[Exercise] Please report every line in the entries that contains the string "small".

*** Provided records ***

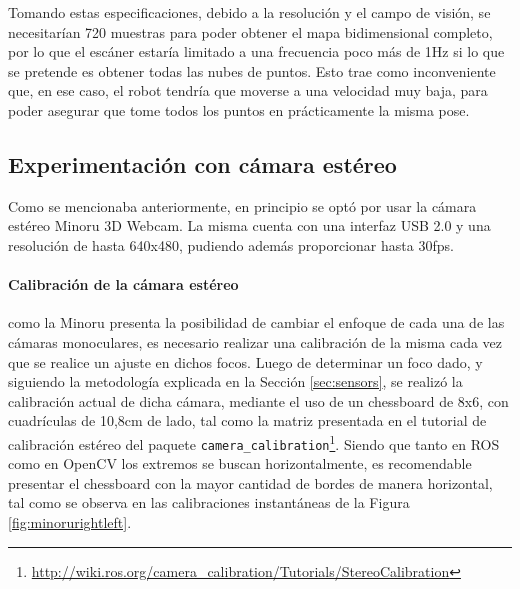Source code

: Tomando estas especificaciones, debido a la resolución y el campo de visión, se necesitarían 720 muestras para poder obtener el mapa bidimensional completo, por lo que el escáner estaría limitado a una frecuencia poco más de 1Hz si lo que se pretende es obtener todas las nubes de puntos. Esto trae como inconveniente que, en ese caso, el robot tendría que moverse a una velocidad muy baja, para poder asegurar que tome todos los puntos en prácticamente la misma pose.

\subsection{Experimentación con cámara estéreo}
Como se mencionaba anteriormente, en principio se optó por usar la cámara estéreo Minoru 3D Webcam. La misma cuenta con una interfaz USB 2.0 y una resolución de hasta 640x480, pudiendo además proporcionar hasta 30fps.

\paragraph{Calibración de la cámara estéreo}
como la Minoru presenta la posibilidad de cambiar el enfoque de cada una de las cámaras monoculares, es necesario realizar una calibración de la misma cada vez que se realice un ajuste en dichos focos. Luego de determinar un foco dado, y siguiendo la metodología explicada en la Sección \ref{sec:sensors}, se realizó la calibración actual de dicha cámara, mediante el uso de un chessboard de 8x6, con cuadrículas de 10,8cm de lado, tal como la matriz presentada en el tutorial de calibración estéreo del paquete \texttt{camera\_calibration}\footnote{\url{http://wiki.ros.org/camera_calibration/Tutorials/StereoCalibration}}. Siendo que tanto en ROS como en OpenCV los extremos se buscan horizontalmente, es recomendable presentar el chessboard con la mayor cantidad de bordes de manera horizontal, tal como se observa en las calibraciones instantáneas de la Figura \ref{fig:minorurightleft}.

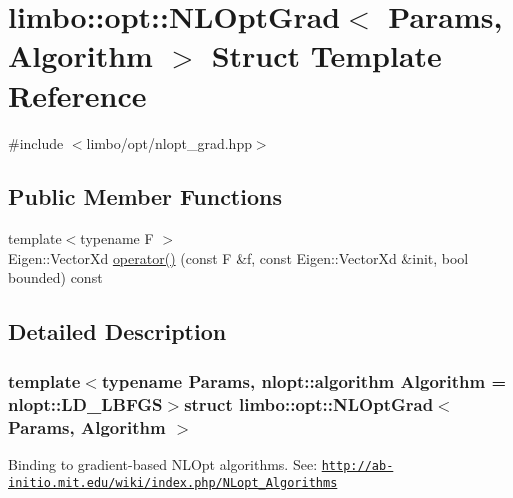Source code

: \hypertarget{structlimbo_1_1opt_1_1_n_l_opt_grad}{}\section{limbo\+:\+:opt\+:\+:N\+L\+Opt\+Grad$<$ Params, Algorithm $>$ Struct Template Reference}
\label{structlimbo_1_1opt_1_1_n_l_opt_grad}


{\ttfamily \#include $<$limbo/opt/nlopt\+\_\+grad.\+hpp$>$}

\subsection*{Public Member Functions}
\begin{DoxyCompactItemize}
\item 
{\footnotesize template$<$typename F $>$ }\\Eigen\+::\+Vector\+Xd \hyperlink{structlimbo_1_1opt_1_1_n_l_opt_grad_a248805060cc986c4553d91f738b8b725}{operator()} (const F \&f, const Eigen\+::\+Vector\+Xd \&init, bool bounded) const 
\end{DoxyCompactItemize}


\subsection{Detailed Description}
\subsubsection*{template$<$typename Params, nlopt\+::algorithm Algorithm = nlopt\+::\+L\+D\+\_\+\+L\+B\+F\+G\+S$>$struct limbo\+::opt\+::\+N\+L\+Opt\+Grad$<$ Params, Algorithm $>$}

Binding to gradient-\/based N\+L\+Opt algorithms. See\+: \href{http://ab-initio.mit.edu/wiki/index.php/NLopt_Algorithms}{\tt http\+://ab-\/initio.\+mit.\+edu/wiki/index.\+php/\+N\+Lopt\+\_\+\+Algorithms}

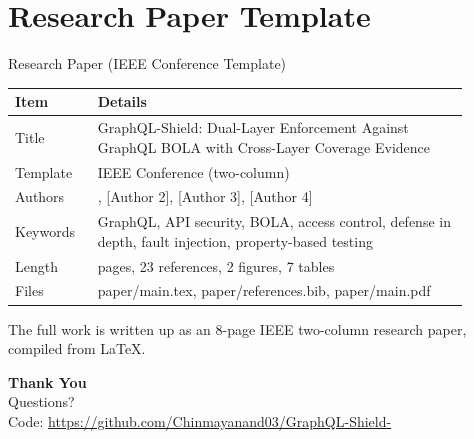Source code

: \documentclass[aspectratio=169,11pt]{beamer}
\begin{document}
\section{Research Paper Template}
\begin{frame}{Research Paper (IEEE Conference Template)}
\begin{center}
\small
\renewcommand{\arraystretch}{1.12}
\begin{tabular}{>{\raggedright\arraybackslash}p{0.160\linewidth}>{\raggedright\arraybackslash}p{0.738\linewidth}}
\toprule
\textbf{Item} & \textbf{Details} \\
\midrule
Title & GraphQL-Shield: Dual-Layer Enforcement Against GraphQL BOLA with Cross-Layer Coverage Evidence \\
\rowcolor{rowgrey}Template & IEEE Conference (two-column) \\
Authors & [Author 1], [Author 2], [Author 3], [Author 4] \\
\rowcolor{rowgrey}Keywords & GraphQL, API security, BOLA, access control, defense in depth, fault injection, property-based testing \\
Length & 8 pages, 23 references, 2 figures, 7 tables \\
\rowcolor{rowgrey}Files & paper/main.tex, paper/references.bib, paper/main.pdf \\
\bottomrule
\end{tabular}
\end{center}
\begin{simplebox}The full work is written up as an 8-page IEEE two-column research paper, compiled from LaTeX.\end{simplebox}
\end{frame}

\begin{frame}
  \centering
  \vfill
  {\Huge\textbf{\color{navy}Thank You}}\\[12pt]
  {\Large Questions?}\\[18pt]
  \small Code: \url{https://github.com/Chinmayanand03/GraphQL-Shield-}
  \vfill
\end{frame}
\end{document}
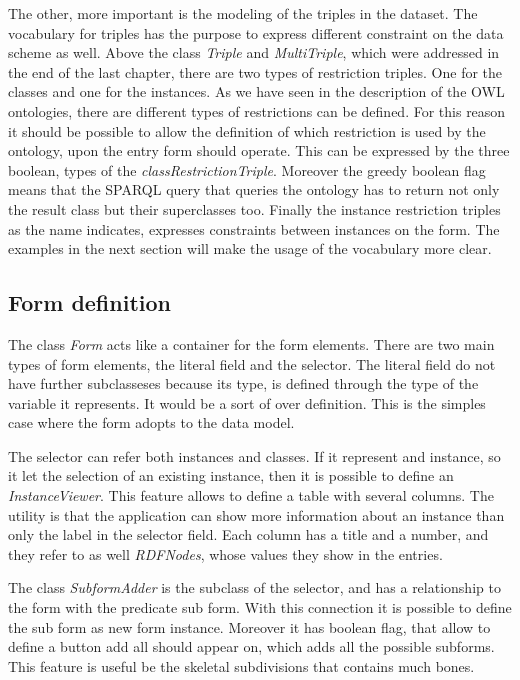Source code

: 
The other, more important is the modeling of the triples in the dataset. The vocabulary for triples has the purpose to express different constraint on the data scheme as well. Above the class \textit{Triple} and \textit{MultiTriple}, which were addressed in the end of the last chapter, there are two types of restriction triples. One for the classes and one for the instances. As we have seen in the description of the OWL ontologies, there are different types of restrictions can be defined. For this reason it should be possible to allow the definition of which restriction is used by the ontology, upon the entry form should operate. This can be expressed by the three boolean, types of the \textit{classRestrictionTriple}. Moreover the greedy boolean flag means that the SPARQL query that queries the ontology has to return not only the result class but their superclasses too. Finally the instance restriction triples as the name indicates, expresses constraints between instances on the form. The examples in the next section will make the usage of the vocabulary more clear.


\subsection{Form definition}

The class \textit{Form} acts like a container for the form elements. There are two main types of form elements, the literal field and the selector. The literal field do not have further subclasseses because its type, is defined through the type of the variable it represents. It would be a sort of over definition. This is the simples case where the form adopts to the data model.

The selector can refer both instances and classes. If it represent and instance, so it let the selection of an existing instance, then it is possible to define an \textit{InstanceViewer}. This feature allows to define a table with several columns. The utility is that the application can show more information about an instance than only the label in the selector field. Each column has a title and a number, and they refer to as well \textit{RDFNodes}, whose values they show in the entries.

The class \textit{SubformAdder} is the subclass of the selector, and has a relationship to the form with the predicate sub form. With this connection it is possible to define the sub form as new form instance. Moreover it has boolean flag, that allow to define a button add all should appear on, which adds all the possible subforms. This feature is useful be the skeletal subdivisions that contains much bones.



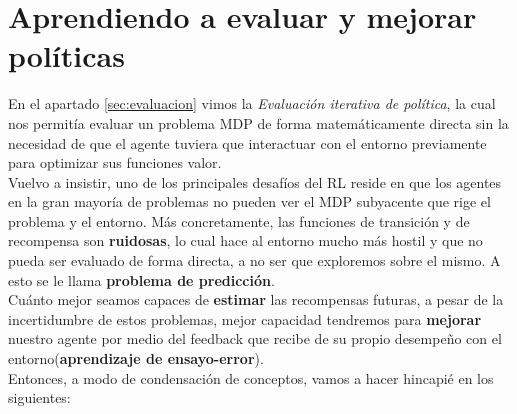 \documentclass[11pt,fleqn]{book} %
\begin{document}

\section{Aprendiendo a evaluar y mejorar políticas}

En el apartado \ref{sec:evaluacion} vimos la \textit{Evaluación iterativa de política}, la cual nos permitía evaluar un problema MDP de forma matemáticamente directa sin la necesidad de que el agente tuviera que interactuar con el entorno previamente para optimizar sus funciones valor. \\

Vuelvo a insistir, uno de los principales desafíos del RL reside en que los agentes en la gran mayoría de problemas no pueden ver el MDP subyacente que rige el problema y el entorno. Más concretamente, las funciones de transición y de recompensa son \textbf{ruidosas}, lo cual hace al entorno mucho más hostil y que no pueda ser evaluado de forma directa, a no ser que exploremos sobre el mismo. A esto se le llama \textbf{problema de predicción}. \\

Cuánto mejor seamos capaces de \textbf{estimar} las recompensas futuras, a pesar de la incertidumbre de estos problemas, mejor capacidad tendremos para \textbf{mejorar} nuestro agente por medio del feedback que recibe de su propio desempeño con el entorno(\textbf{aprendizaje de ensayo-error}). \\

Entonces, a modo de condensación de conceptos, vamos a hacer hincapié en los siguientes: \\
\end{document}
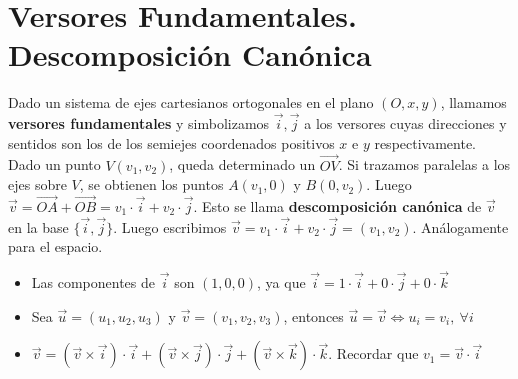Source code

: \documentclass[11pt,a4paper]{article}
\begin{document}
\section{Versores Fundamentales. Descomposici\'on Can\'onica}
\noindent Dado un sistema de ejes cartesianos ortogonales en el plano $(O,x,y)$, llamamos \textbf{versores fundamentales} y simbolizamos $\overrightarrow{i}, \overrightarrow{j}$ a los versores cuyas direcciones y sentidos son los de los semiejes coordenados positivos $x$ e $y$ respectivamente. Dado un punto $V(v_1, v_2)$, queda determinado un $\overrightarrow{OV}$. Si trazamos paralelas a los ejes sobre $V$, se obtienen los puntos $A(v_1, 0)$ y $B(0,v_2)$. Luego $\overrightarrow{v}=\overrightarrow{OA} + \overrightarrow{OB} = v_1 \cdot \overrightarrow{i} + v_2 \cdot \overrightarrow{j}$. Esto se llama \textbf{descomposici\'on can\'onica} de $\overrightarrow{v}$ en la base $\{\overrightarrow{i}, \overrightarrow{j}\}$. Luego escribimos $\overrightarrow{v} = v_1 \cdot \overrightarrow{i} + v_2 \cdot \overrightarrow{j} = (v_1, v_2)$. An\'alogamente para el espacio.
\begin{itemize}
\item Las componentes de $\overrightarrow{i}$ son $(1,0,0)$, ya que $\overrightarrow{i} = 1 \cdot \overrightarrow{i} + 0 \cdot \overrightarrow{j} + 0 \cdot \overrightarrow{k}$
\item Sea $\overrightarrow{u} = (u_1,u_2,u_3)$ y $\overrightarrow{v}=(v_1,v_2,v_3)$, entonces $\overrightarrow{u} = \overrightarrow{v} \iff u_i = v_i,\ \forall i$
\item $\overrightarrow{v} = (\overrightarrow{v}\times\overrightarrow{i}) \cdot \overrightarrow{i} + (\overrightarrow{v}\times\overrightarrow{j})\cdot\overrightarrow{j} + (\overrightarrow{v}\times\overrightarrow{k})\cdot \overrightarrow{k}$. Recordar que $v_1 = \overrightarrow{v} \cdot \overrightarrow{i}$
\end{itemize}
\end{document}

*** End of Provided records ***

[Solution to the problem]
\small
  \small Code: \url{https://github.com/Chinmayanand03/GraphQL-Shield-}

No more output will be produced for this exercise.